Itaú: “O texto base foi aprovado com 372 votos favoráveis, 108 contrários e uma abstenção. Em relação ao último parecer do relator (deputado Cláudio Cajado), o texto trouxe mudanças marginais. Chamamos atenção para alguns elementos que tornam o orçamento menos rígido, como a possibilidade de contingenciamento de investimentos, limitado a 25%.
Em relação às despesas de 2024, o texto manteve a possibilidade de um aumento acima da regra de 70% da receita líquida. Esse aumento dependerá, agora, da projeção de aumento de receitas do governo para o próximo ano. Por fim, seguirá o contingenciamento obrigatório das despesas e alguns gatilhos ao não cumprimento da meta de superávit primário.
Em resumo, a redação manteve os elementos do texto anterior, com algum reforço para o cumprimento das regras e uma flexibilização maior do gasto no curto prazo. O texto agora segue para o Senado.
Santander: “Ontem à noite a Câmara dos Deputados aprovou, por 372 votos a 108, o texto-base da nova regra fiscal. Antes da votação, foram feitos ajustes no texto, incluindo a condição de aumento da arrecadação para garantir o crescimento de 2,5% nos gastos públicos em 2024, mas ainda há uma brecha para aumentar o gasto ao longo do ano que vem.
Antes, o texto estabelecia que haveria o aumento real dos gastos no teto de 2,5% independentemente da receita no ano que vem. Nos demais anos, a regra permanece a mesma proposta pelo governo, de crescimento das despesas equivalente a 70% do crescimento das receitas.

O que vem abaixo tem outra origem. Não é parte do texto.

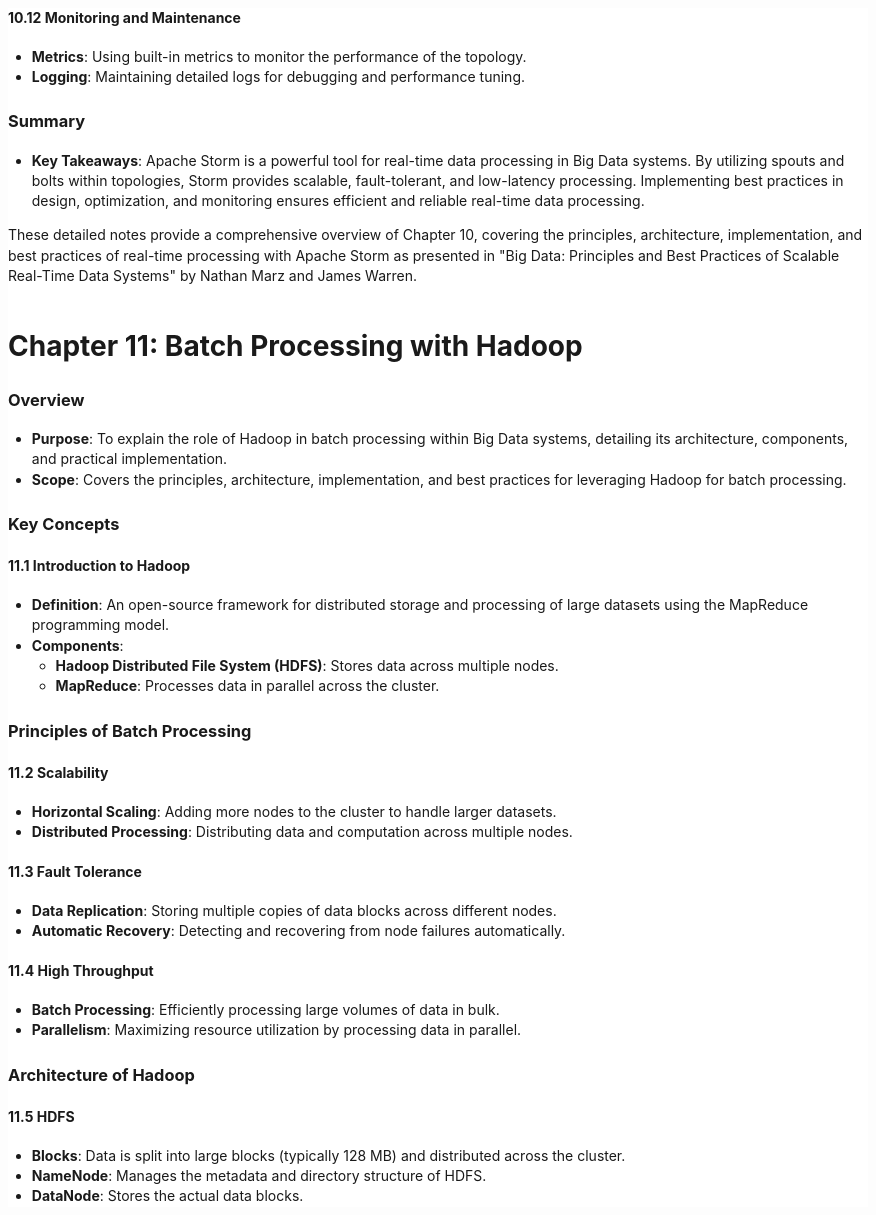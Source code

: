 #### 10.12 Monitoring and Maintenance
- **Metrics**: Using built-in metrics to monitor the performance of the topology.
- **Logging**: Maintaining detailed logs for debugging and performance tuning.

### Summary
- **Key Takeaways**: Apache Storm is a powerful tool for real-time data processing in Big Data systems. By utilizing spouts and bolts within topologies, Storm provides scalable, fault-tolerant, and low-latency processing. Implementing best practices in design, optimization, and monitoring ensures efficient and reliable real-time data processing.

These detailed notes provide a comprehensive overview of Chapter 10, covering the principles, architecture, implementation, and best practices of real-time processing with Apache Storm as presented in "Big Data: Principles and Best Practices of Scalable Real-Time Data Systems" by Nathan Marz and James Warren.

# Chapter 11: Batch Processing with Hadoop

### Overview
- **Purpose**: To explain the role of Hadoop in batch processing within Big Data systems, detailing its architecture, components, and practical implementation.
- **Scope**: Covers the principles, architecture, implementation, and best practices for leveraging Hadoop for batch processing.

### Key Concepts

#### 11.1 Introduction to Hadoop
- **Definition**: An open-source framework for distributed storage and processing of large datasets using the MapReduce programming model.
- **Components**: 
  - **Hadoop Distributed File System (HDFS)**: Stores data across multiple nodes.
  - **MapReduce**: Processes data in parallel across the cluster.

### Principles of Batch Processing

#### 11.2 Scalability
- **Horizontal Scaling**: Adding more nodes to the cluster to handle larger datasets.
- **Distributed Processing**: Distributing data and computation across multiple nodes.

#### 11.3 Fault Tolerance
- **Data Replication**: Storing multiple copies of data blocks across different nodes.
- **Automatic Recovery**: Detecting and recovering from node failures automatically.

#### 11.4 High Throughput
- **Batch Processing**: Efficiently processing large volumes of data in bulk.
- **Parallelism**: Maximizing resource utilization by processing data in parallel.

### Architecture of Hadoop

#### 11.5 HDFS
- **Blocks**: Data is split into large blocks (typically 128 MB) and distributed across the cluster.
- **NameNode**: Manages the metadata and directory structure of HDFS.
- **DataNode**: Stores the actual data blocks.
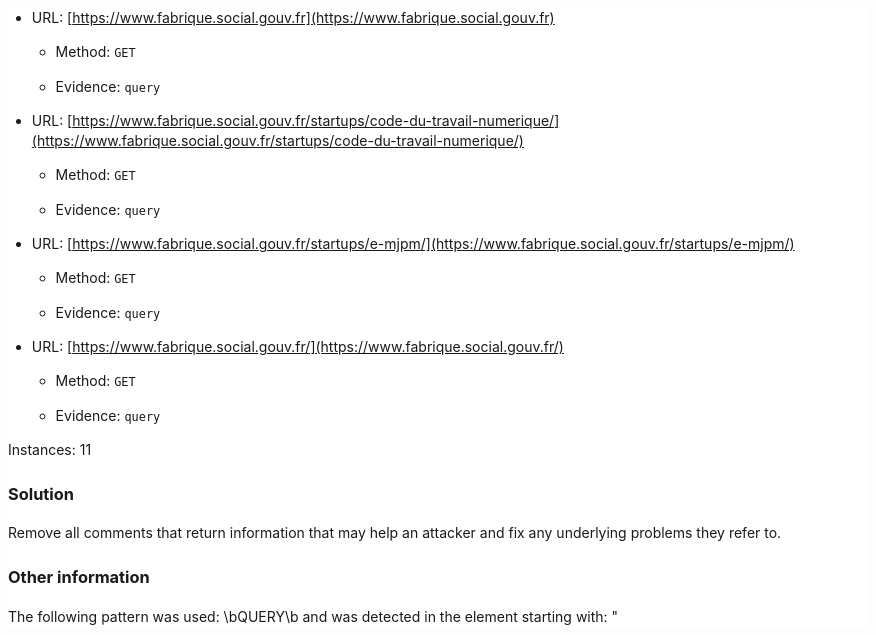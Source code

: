   
  
  
* URL: [https://www.fabrique.social.gouv.fr](https://www.fabrique.social.gouv.fr)
  
  
  * Method: `GET`
  
  
  * Evidence: `query`
  
  
  
  
* URL: [https://www.fabrique.social.gouv.fr/startups/code-du-travail-numerique/](https://www.fabrique.social.gouv.fr/startups/code-du-travail-numerique/)
  
  
  * Method: `GET`
  
  
  * Evidence: `query`
  
  
  
  
* URL: [https://www.fabrique.social.gouv.fr/startups/e-mjpm/](https://www.fabrique.social.gouv.fr/startups/e-mjpm/)
  
  
  * Method: `GET`
  
  
  * Evidence: `query`
  
  
  
  
* URL: [https://www.fabrique.social.gouv.fr/](https://www.fabrique.social.gouv.fr/)
  
  
  * Method: `GET`
  
  
  * Evidence: `query`
  
  
  
  
Instances: 11
  
### Solution
<p>Remove all comments that return information that may help an attacker and fix any underlying problems they refer to.</p>
  
### Other information
<p>The following pattern was used: \bQUERY\b and was detected in the element starting with: "<script id="__NEXT_DATA__" type="application/json">{"props":{"pageProps":{}},"page":"/startups/fce","query":{},"buildId":"yqCOe1", see evidence field for the suspicious comment/snippet.</p>
  
### Reference
* 

  
#### CWE Id : 200
  
#### WASC Id : 13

Os deputados ainda precisam votar as emendas que foram apresentadas ao texto do relator, antes de o projeto de lei ser enviado ao Senado”.
Impulso para economia mais forte
GILBEA aprovação da 1ª parte do Arcabouço Fiscal deve pavimentar o cenário para o maior crescimento da economia no 2º semestre, com a possível aprovação da Reforma Tributária e os primeiros movimentos do Banco Central para reduzir os juros (em 2 de agosto ou em 20 de setembro).
A LCA observou ontem, na atualização do cenário de maio, que “a resiliência da atividade tem contrariado expectativas de que o aperto nas condições de crédito poderia esfriar a maioria dos setores – o que vem resultando em revisões para cima nas projeções de alta do PIB em 2023 (por ora não acompanhadas por redução das projeções de alta do PIB nos anos seguintes).
Do lado da inflação, a descompressão de custos – resultante da moderação nos preços internacionais das commodities combinada à descompressão do câmbio doméstico – tem provocado forte deflação nos índices de preços no atacado, tanto agropecuário como industrial.
Isso tem contribuído para uma incipiente (mas modesta) melhora nas expectativas para a trajetória da inflação no varejo, em que pese a resiliência das medidas de núcleo dos índices de preços ao consumidor.
Parte recente da melhora de expectativas pode ser creditada ao avanço do arcabouço fiscal, que reduziu (mas não eliminou) incertezas quanto à condução da política econômica e à dinâmica da dívida pública. Uma melhora mais consistente de expectativas ainda está condicionada a diversos fatores, externos e domésticos.
Mas a LCA assinala que está elevando as projeções do PIB e sublinha que a “atividade resiliente poderá vir a alterar o horizonte previsto para o início dos cortes de juros, apesar dos sinais de desinflação (ora mais consistentes no atacado do que no varejo)”. Ou seja, admite que o Banco Central queira esperar para ver.
Já a Genial Investimentos, ao analisar os balanços trimestrais de 11 companhias do varejo sob sua cobertura, considera que o cenário dos últimos três meses “tem se mostrado desafiador para as operações de varejo. Frente a um núcleo de inflação persistentemente alta e uma taxa Selic em 13,75% a.a., e sazonalmente afetada, sentimos que este foi um trimestre de desaceleração de demanda”. Para a Genial, as varejistas precisaram equilibrar o seu fraco crescimento de receitas, sem perder a margem operacional. Ela viu 55% das empresas com resultado em linha ao esperado e 27% abaixo da estimativa.